DATA PROVIDED:
□ □ □ □ □

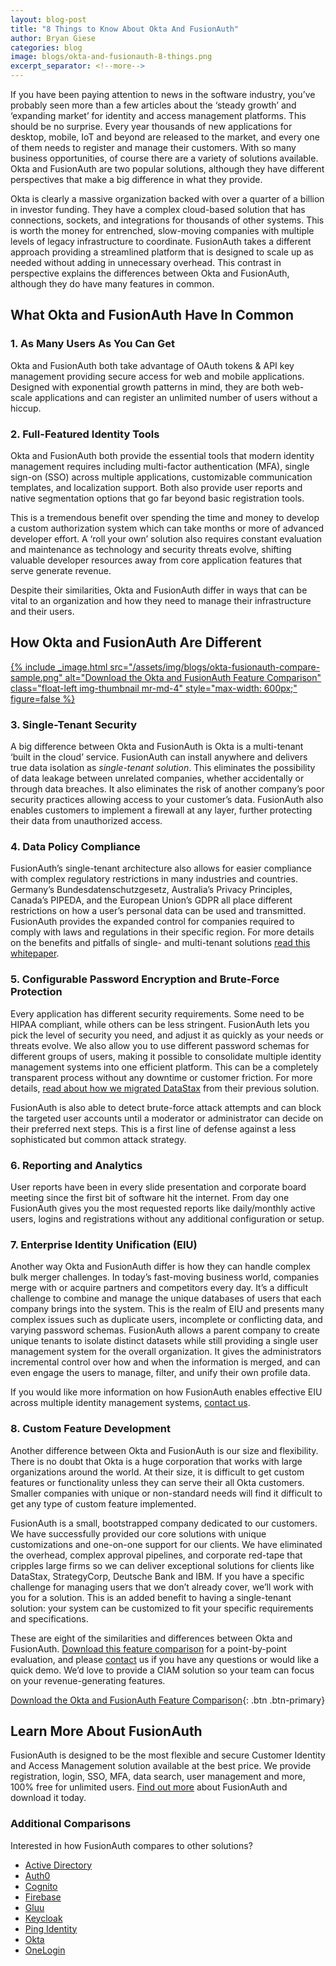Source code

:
 ```yaml
---
layout: blog-post
title: "8 Things to Know About Okta And FusionAuth"
author: Bryan Giese
categories: blog
image: blogs/okta-and-fusionauth-8-things.png
excerpt_separator: <!--more-->
---
```


If you have been paying attention to news in the software industry, you’ve probably seen more than a few articles about the ‘steady growth’ and ‘expanding market’ for identity and access management platforms. This should be no surprise. Every year thousands of new applications for desktop, mobile, IoT and beyond are released to the market, and every one of them needs to register and manage their customers. With so many business opportunities, of course there are a variety of solutions available. Okta and FusionAuth are two popular solutions, although they have different perspectives that make a big difference in what they provide.
<!--more-->

Okta is clearly a massive organization backed with over a quarter of a billion in investor funding. They have a complex cloud-based solution that has connections, sockets, and integrations for thousands of other systems. This is worth the money for entrenched, slow-moving companies with multiple levels of legacy infrastructure to coordinate. FusionAuth takes a different approach providing a streamlined platform that is designed to scale up as needed without adding in unnecessary overhead. This contrast in perspective explains the differences between Okta and FusionAuth, although they do have many features in common.

## What Okta and FusionAuth Have In Common

### 1. As Many Users As You Can Get
Okta and FusionAuth both take advantage of OAuth tokens & API key management providing secure access for web and mobile applications. Designed with exponential growth patterns in mind, they are both web-scale applications and can register an unlimited number of users without a hiccup.

### 2. Full-Featured Identity Tools
Okta and FusionAuth both provide the essential tools that modern identity management requires including multi-factor authentication (MFA), single sign-on (SSO) across multiple applications, customizable communication templates, and localization support. Both also provide user reports and native segmentation options that go far beyond basic registration tools.

This is a tremendous benefit over spending the time and money to develop a custom authorization system which can take months or more of advanced developer effort. A ‘roll your own’ solution also requires constant evaluation and maintenance as technology and security threats evolve, shifting valuable developer resources away from core application features that serve generate revenue.

Despite their similarities, Okta and FusionAuth differ in ways that can be vital to an organization and how they need to manage their infrastructure and their users.  

## How Okta and FusionAuth Are Different

[{% include _image.html src="/assets/img/blogs/okta-fusionauth-compare-sample.png" alt="Download the Okta and FusionAuth Feature Comparison" class="float-left img-thumbnail mr-md-4" style="max-width: 600px;" figure=false %}](/resources/fusionauth-vs-okta.pdf "Download the Okta and FusionAuth Feature Comparison")

### 3. Single-Tenant Security
A big difference between Okta and FusionAuth is Okta is a multi-tenant ‘built in the cloud’ service. FusionAuth can install anywhere and delivers true data isolation as *single-tenant solution*. This eliminates the possibility of data leakage between unrelated companies, whether accidentally or through data breaches. It also eliminates the risk of another company’s poor security practices allowing access to your customer’s data. FusionAuth also enables customers to implement a firewall at any layer, further protecting their data from unauthorized access.

### 4. Data Policy Compliance
FusionAuth’s single-tenant architecture also allows for easier compliance with complex regulatory restrictions in many industries and countries. Germany’s Bundesdatenschutzgesetz, Australia’s Privacy Principles, Canada’s PIPEDA, and the European Union’s GDPR all place different restrictions on how a user’s personal data can be used and transmitted. FusionAuth provides the expanded control for companies required to comply with laws and regulations in their specific region.
For more details on the benefits and pitfalls of single- and multi-tenant solutions [read this whitepaper](/blog/2018/12/03/single-tenant-vs-multi-tenant).

### 5. Configurable Password Encryption and Brute-Force Protection
Every application has different security requirements. Some need to be HIPAA compliant, while others can be less stringent. FusionAuth lets you pick the level of security you need, and adjust it as quickly as your needs or threats evolve. We also allow you to use different password schemas for different groups of users, making it possible to consolidate multiple identity management systems into one efficient platform. This can be a completely transparent process without any downtime or customer friction. For more details, [read about how we migrated DataStax](/resources/datastax-case-study) from their previous solution.

FusionAuth is also able to detect brute-force attack attempts and can block the targeted user accounts until a moderator or administrator can decide on their preferred next steps. This is a first line of defense against a less sophisticated but common attack strategy.

### 6. Reporting and Analytics
User reports have been in every slide presentation and corporate board meeting since the first bit of software hit the internet. From day one FusionAuth gives you the most requested reports like daily/monthly active users, logins and registrations without any additional configuration or setup.

### 7. Enterprise Identity Unification (EIU)
Another way Okta and FusionAuth differ is how they can handle complex bulk merger challenges. In today’s fast-moving business world, companies merge with or acquire partners and competitors every day. It’s a difficult challenge to combine and manage the unique databases of users that each company brings into the system. This is the realm of EIU and presents many complex issues such as duplicate users, incomplete or conflicting data, and varying password schemas.
FusionAuth allows a parent company to create unique tenants to isolate distinct datasets while still providing a single user management system for the overall organization. It gives the administrators incremental control over how and when the information is merged, and can even engage the users to manage, filter, and unify their own profile data.

If you would like more information on how FusionAuth enables effective EIU across multiple identity management systems, [contact us](/contact).

### 8. Custom Feature Development
Another difference between Okta and FusionAuth is our size and flexibility. There is no doubt that Okta is a huge corporation that works with large organizations around the world. At their size, it is difficult to get custom features or functionality unless they can serve their all Okta customers. Smaller companies with unique or non-standard needs will find it difficult to get any type of custom feature implemented.

FusionAuth is a small, bootstrapped company dedicated to our customers. We have successfully provided our core solutions with unique customizations and one-on-one support for our clients. We have eliminated the overhead, complex approval pipelines, and corporate red-tape that cripples large firms so we can deliver exceptional solutions for clients like DataStax, StrategyCorp, Deutsche Bank and IBM. If you have a specific challenge for managing users that we don’t already cover, we’ll work with you for a solution. This is an added benefit to having a single-tenant solution: your system can be customized to fit your specific requirements and specifications.

These are eight of the similarities and differences between Okta and FusionAuth. [Download this feature comparison](/resources/fusionauth-vs-okta.pdf "Okta and FusionAuth Feature Comparison") for a point-by-point evaluation, and please [contact](/contact) us if you have any questions or would like a quick demo. We’d love to provide a CIAM solution so your team can focus on your revenue-generating features.

[Download the Okta and FusionAuth Feature Comparison](/resources/fusionauth-vs-okta.pdf "Okta and FusionAuth Feature Comparison"){: .btn .btn-primary}


## Learn More About FusionAuth
FusionAuth is designed to be the most flexible and secure Customer Identity and Access Management solution available at the best price. We provide registration, login, SSO, MFA, data search, user management and more, 100% free for unlimited users. [Find out more](/ "FusionAuth Home") about FusionAuth and download it today.

### Additional Comparisons

Interested in how FusionAuth compares to other solutions?
- [Active Directory](/blog/2018/09/14/active-directory-and-passport-ciam-comparison "Active Directory and FusionAuth")
- [Auth0](/blog/2018/10/19/auth0-and-fusionauth-a-tale-of-two-solutions "Auth0 and FusionAuth")
- [Cognito](/blog/2018/09/18/amazon-cognito-and-fusionauth-comparison "Amazon Cognito and FusionAuth")
- [Firebase](/blog/2018/10/02/firebase-and-fusionauth-ciam-comparison "Firebase and FusionAuth")
- [Gluu](/blog/2019/07/16/gluu-fusionauth-compare-identity-management "Gluu and FusionAuth")
- [Keycloak](/blog/2019/03/06/keycloak-fusionauth-comparison "Keycloak and FusionAuth")
- [Ping Identity](/blog/2018/10/08/quick-comparison-ping-identity-and-fusionauth "Ping Identity and FusionAuth")
- [Okta](/blog/2018/10/16/8-things-to-know-about-okta-and-fusionauth "Okta and FusionAuth")
- [OneLogin](/blog/2018/10/12/onelogin-and-fusionauth "OneLogin and FusionAuth")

□ □ □ □ □

TASK REQUIREMENTS:
Print every record above exactly, with no pictures.

EXERCISE RESPONSE:
Source code

:
 ```yaml
---
layout: blog-post
title: "8 Things to Know About Okta And FusionAuth"
author: Bryan Giese
categories: blog
image: blogs/okta-and-fusionauth-8-things.png
excerpt_separator: <!--more-->
---
```


If you have been paying attention to news in the software industry, you’ve probably seen more than a few articles about the ‘steady growth’ and ‘expanding market’ for identity and access management platforms. This should be no surprise. Every year thousands of new applications for desktop, mobile, IoT and beyond are released to the market, and every one of them needs to register and manage their customers. With so many business opportunities, of course there are a variety of solutions available. Okta and FusionAuth are two popular solutions, although they have different perspectives that make a big difference in what they provide.
<!--more-->

Okta is clearly a massive organization backed with over a quarter of a billion in investor funding. They have a complex cloud-based solution that has connections, sockets, and integrations for thousands of other systems. This is worth the money for entrenched, slow-moving companies with multiple levels of legacy infrastructure to coordinate. FusionAuth takes a different approach providing a streamlined platform that is designed to scale up as needed without adding in unnecessary overhead. This contrast in perspective explains the differences between Okta and FusionAuth, although they do have many features in common.

## What Okta and FusionAuth Have In Common

### 1. As Many Users As You Can Get
Okta and FusionAuth both take advantage of OAuth tokens & API key management providing secure access for web and mobile applications. Designed with exponential growth patterns in mind, they are both web-scale applications and can register an unlimited number of users without a hiccup.

### 2. Full-Featured Identity Tools
Okta and FusionAuth both provide the essential tools that modern identity management requires including multi-factor authentication (MFA), single sign-on (SSO) across multiple applications, customizable communication templates, and localization support. Both also provide user reports and native segmentation options that go far beyond basic registration tools.

This is a tremendous benefit over spending the time and money to develop a custom authorization system which can take months or more of advanced developer effort. A ‘roll your own’ solution also requires constant evaluation and maintenance as technology and security threats evolve, shifting valuable developer resources away from core application features that serve generate revenue.

Despite their similarities, Okta and FusionAuth differ in ways that can be vital to an organization and how they need to manage their infrastructure and their users.  

## How Okta and FusionAuth Are Different

[{% include _image.html src="/assets/img/blogs/okta-fusionauth-compare-sample.png" alt="Download the Okta and FusionAuth Feature Comparison" class="float-left img-thumbnail mr-md-4" style="max-width: 600px;" figure=false %}](/resources/fusionauth-vs-okta.pdf "Download the Okta and FusionAuth Feature Comparison")

### 3. Single-Tenant Security
A big difference between Okta and FusionAuth is Okta is a multi-tenant ‘built in the cloud’ service. FusionAuth can install anywhere and delivers true data isolation as *single-tenant solution*. This eliminates the possibility of data leakage between unrelated companies, whether accidentally or through data breaches. It also eliminates the risk of another company’s poor security practices allowing access to your customer’s data. FusionAuth also enables customers to implement a firewall at any layer, further protecting their data from unauthorized access.

### 4. Data Policy Compliance
FusionAuth’s single-tenant architecture also allows for easier compliance with complex regulatory restrictions in many industries and countries. Germany’s Bundesdatenschutzgesetz, Australia’s Privacy Principles, Canada’s PIPEDA, and the European Union’s GDPR all place different restrictions on how a user’s personal data can be used and transmitted. FusionAuth provides the expanded control for companies required to comply with laws and regulations in their specific region.
For more details on the benefits and pitfalls of single- and multi-tenant solutions [read this whitepaper](/blog/2018/12/03/single-tenant-vs-multi-tenant).

### 5. Configurable Password Encryption and Brute-Force Protection
Every application has different security requirements. Some need to be HIPAA compliant, while others can be less stringent. FusionAuth lets you pick the level of security you need, and adjust it as quickly as your needs or threats evolve. We also allow you to use different password schemas for different groups of users, making it possible to consolidate multiple identity management systems into one efficient platform. This can be a completely transparent process without any downtime or customer friction. For more details, [read about how we migrated DataStax](/resources/datastax-case-study) from their previous solution.

FusionAuth is also able to detect brute-force attack attempts and can block the targeted user accounts until a moderator or administrator can decide on their preferred next steps. This is a first line of defense against a less sophisticated but common attack strategy.

### 6. Reporting and Analytics
User reports have been in every slide presentation and corporate board meeting since the first bit of software hit the internet. From day one FusionAuth gives you the most requested reports like daily/monthly active users, logins and registrations without any additional configuration or setup.

### 7. Enterprise Identity Unification (EIU)
Another way Okta and FusionAuth differ is how they can handle complex bulk merger challenges. In today’s fast-moving business world, companies merge with or acquire partners and competitors every day. It’s a difficult challenge to combine and manage the unique databases of users that each company brings into the system. This is the realm of EIU and presents many complex issues such as duplicate users, incomplete or conflicting data, and varying password schemas.
FusionAuth allows a parent company to create unique tenants to isolate distinct datasets while still providing a single user management system for the overall organization. It gives the administrators incremental control over how and when the information is merged, and can even engage the users to manage, filter, and unify their own profile data.

If you would like more information on how FusionAuth enables effective EIU across multiple identity management systems, [contact us](/contact).

### 8. Custom Feature Development
Another difference between Okta and FusionAuth is our size and flexibility. There is no doubt that Okta is a huge corporation that works with large organizations around the world. At their size, it is difficult to get custom features or functionality unless they can serve their all Okta customers. Smaller companies with unique or non-standard needs will find it difficult to get any type of custom feature implemented.

FusionAuth is a small, bootstrapped company dedicated to our customers. We have successfully provided our core solutions with unique customizations and one-on-one support for our clients. We have eliminated the overhead, complex approval pipelines, and corporate red-tape that cripples large firms so we can deliver exceptional solutions for clients like DataStax, StrategyCorp, Deutsche Bank and IBM. If you have a specific challenge for managing users that we don’t already cover, we’ll work with you for a solution. This is an added benefit to having a single-tenant solution: your system can be customized to fit your specific requirements and specifications.

These are eight of the similarities and differences between Okta and FusionAuth. [Download this feature comparison](/resources/fusionauth-vs-okta.pdf "Okta and FusionAuth Feature Comparison") for a point-by-point evaluation, and please [contact](/contact) us if you have any questions or would like a quick demo. We’d love to provide a CIAM solution so your team can focus on your revenue-generating features.

[Download the Okta and FusionAuth Feature Comparison](/resources/fusionauth-vs-okta.pdf "Okta and FusionAuth Feature Comparison"){: .btn .btn-primary}


## Learn More About FusionAuth
FusionAuth is designed to be the most flexible and secure Customer Identity and Access Management solution available at the best price. We provide registration, login, SSO, MFA, data search, user management and more, 100% free for unlimited users. [Find out more](/ "FusionAuth Home") about FusionAuth and download it today.

### Additional Comparisons

Interested in how FusionAuth compares to other solutions?
- [Active Directory](/blog/2018/09/14/active-directory-and-passport-ciam-comparison "Active Directory and FusionAuth")
- [Auth0](/blog/2018/10/19/auth0-and-fusionauth-a-tale-of-two-solutions "Auth0 and FusionAuth")
- [Cognito](/blog/2018/09/18/amazon-cognito-and-fusionauth-comparison "Amazon Cognito and FusionAuth")
- [Firebase](/blog/2018/10/02/firebase-and-fusionauth-ciam-comparison "Firebase and FusionAuth")
- [Gluu](/blog/2019/07/16/gluu-fusionauth-compare-identity-management "Gluu and FusionAuth")
- [Keycloak](/blog/2019/03/06/keycloak-fusionauth-comparison "Keycloak and FusionAuth")
- [Ping Identity](/blog/2018/10/08/quick-comparison-ping-identity-and-fusionauth "Ping Identity and FusionAuth")
- [Okta](/blog/2018/10/16/8-things-to-know-about-okta-and-fusionauth "Okta and FusionAuth")
- [OneLogin](/blog/2018/10/12/onelogin-and-fusionauth "OneLogin and FusionAuth")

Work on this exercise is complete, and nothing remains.